= Task details =
Calculate how many lines of the data hold "destroy". The answer consists of that number only.

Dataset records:
********************
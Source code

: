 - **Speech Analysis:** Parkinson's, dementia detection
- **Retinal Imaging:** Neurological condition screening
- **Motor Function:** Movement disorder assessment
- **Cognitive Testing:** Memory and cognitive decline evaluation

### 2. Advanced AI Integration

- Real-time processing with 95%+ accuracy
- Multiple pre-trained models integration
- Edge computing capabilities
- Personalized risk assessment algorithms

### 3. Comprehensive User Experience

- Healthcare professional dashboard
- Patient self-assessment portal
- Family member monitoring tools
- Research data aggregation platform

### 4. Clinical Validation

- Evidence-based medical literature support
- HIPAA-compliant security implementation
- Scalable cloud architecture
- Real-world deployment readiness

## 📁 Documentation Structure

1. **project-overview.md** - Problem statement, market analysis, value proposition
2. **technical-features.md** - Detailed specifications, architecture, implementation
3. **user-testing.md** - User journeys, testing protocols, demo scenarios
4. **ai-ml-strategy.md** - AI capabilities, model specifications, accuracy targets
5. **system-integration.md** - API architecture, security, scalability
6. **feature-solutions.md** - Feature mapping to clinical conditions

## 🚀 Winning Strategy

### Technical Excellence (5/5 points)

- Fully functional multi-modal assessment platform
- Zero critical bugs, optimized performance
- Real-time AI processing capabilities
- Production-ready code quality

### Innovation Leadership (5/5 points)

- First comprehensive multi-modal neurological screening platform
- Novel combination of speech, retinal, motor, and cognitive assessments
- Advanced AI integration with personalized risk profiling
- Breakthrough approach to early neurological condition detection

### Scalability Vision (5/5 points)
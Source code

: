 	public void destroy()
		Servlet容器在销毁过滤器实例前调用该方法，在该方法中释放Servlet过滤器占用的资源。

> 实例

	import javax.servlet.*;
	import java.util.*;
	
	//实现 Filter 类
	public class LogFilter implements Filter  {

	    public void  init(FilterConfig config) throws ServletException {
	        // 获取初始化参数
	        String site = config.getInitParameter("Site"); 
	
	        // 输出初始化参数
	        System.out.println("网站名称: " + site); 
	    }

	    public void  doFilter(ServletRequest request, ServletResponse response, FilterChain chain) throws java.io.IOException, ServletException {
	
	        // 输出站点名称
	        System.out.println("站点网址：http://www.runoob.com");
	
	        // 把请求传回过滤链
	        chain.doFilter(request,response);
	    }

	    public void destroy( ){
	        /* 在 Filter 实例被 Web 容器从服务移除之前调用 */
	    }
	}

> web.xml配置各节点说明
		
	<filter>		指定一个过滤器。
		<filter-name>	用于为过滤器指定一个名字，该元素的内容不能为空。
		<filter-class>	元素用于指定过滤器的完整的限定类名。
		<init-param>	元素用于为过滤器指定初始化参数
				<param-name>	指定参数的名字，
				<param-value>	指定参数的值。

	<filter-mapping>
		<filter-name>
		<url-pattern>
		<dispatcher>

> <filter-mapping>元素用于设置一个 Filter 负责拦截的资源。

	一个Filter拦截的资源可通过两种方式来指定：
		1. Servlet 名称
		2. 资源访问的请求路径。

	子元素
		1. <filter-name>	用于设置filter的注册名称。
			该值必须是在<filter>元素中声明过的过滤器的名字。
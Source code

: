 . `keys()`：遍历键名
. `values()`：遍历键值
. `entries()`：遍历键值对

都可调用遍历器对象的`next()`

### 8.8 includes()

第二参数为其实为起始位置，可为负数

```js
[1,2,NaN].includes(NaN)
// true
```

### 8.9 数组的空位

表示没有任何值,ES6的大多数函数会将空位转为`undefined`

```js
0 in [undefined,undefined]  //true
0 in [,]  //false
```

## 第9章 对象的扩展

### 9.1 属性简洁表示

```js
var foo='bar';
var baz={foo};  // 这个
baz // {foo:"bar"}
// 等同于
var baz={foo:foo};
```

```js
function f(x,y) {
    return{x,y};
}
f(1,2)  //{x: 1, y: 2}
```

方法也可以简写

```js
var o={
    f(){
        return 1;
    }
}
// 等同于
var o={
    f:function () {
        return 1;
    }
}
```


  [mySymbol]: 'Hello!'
********************
= Task output =
2